The snap posts then lead to a column by Nona Willis Aronowitz, who writes about sex and dating at Teen Vogue. 

In the column, which The Christian Post previously reported on here, Aronowitz tells her teenager readers: "Having access to abortion should be your right regardless of your parents' beliefs. Unfortunately, not every state legislature agrees so the first step is knowing our state's rules when it comes to parental consent."

Teen Vogue posted the column on Snapchat, telling of a scenario in which a 16-year-old girl gets pregnant and wants to get an abortion, but doesn't know how to tell her parents who are pro-life. 

If the state requires parental involvement and the girl's parents are "hostile" toward abortion, she "should act accordingly," the Snapchat post advises. 

"There is another legal option in many states that would let you get an abortion without parental approval called a judicial bypass procedure," Teen Vogue continues in the snap post, noting that such an option takes time and involves giving testimony before a judge.

The magazine also advises girls to contact pro-abortion groups that claim to pay for abortions. 

In response to Teen Vogue's abortion posts on Snapchat, the pro-life group Live Action said Monday, "Anyone who wants to pit children against their parents is no friend to families.
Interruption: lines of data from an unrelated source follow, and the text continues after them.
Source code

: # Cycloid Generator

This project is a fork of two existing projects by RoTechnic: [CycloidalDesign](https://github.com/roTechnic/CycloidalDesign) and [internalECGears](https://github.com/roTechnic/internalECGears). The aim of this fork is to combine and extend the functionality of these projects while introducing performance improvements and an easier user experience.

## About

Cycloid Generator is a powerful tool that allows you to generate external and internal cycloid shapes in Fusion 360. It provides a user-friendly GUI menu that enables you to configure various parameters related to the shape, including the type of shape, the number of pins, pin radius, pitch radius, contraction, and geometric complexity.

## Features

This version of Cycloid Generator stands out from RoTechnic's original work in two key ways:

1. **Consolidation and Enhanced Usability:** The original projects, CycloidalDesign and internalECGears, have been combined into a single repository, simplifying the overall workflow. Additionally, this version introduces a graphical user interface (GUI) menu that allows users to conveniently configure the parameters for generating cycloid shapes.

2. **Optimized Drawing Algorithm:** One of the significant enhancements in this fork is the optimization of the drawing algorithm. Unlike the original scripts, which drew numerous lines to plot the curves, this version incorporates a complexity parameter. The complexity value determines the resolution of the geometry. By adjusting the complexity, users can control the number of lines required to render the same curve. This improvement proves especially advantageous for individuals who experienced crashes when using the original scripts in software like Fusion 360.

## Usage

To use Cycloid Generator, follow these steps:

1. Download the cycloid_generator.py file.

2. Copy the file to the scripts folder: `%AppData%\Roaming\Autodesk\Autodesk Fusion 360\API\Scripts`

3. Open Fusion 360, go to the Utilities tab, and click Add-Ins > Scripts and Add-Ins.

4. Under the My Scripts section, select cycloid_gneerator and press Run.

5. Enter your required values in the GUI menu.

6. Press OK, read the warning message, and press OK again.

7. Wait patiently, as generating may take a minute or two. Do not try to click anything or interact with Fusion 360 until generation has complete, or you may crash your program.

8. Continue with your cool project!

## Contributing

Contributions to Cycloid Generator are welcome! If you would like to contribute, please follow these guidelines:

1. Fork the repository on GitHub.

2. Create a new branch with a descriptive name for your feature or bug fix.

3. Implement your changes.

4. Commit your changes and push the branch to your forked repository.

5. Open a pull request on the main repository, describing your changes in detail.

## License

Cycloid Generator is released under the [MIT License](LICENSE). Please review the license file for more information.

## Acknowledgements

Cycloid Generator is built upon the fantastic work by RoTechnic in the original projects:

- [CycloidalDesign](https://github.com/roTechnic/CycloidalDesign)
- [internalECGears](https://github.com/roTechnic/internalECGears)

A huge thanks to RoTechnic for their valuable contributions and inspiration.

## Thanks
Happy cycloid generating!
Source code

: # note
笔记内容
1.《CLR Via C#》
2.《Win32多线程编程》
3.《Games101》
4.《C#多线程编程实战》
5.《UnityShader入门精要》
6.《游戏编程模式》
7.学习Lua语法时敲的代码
All they’re doing is helping the abortion industry to make more profits." 

Aronowitz asserts in her Teen Vogue column that, “it’s only logical that if teens are mature enough to become parents, they are mature enough to decide whether or not they want to give birth.”

Teen Vogue has come under fire in recent years not only for promoting abortion to minors but for what many believe amounts to sexual grooming.

In April, the magazine published an op-ed by a doctor who claimed that "sex work" — a euphemism for prostitution — is a legitimate form of employment, comparing it to her job as a doctor.

In July 2017, Teen Vogue also received considerable pushback when it published a "What You Need To Know" advice column promoting anal sex to young girls, complete with detailed how-to instructions. In the article girls were referred to as "non-prostate owners."